図2図2は、一実施の形態によるLEDモジュールを示す平面図である。
図3図3(a)-(b)は、LEDモジュールの変形例を示す平面図である。
図4図4(a)は、制御部からLEDモジュールに直流定電圧が印加される場合における時間と電圧の関係を示すグラフであり、図4(b)は、比較例としてLEDモジュールにパルスが印加される場合における時間と電圧の関係を示すグラフである。
図5図5は、一実施の形態によるLEDモジュールを示す断面図(図2のV-V線断面図)である。
図6図6(a)-(i)は、一実施の形態によるLEDモジュールの製造方法を示す断面図である。
図7図7は、一実施の形態によるLED照明器具の使用例を示す概略斜視図である。
図8図8は、一実施の形態によるLED照明器具の他の使用例を示す概略斜視図である。
図9図9は、一実施の形態によるLED照明器具の更に他の使用例を示す概略斜視図である。

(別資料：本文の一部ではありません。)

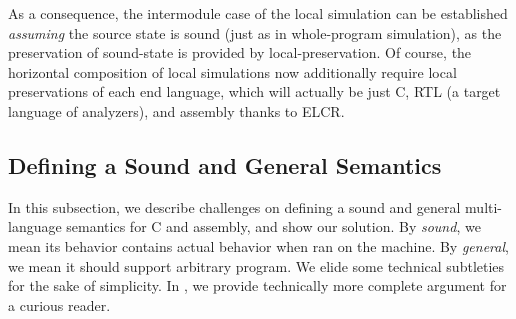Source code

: {As a consequence, the intermodule case of the local simulation can be
established \emph{assuming} the source state is sound (just as in
whole-program simulation), as the preservation of sound-state is
provided by local-preservation. Of course, the horizontal composition
of local simulations now additionally require local preservations of
each end language, which will actually be just C, RTL (a target
language of analyzers), and assembly thanks to ELCR.






















\subsection{Defining a Sound and General Semantics}\label{sec:overview:semantics}
In this subsection, we describe challenges on defining a sound and general multi-language semantics for C and assembly, and show our solution.
By \textit{sound}, we mean its behavior contains actual behavior when ran on the machine.
By \textit{general}, we mean it should support arbitrary program.
We elide some technical subtleties for the sake of simplicity.
In , we provide technically more complete argument for a curious reader.

}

図10図10は、一実施の形態によるLEDモジュールの一変形例を示す断面図である。
図11図11は、一実施の形態によるLEDモジュールの他の変形例を示す平面図である。
図12図12は、一実施の形態によるLEDモジュールの更に他の変形例を示す平面図である。
図13図13は、一実施の形態によるLEDモジュールの更に他の変形例を備えるLED照明器具の使用例を示す概略斜視図である。
図14図14は、一実施の形態によるLEDモジュールの更に他の変形例を備えるLED照明器具の他の使用例を示す概略斜視図である。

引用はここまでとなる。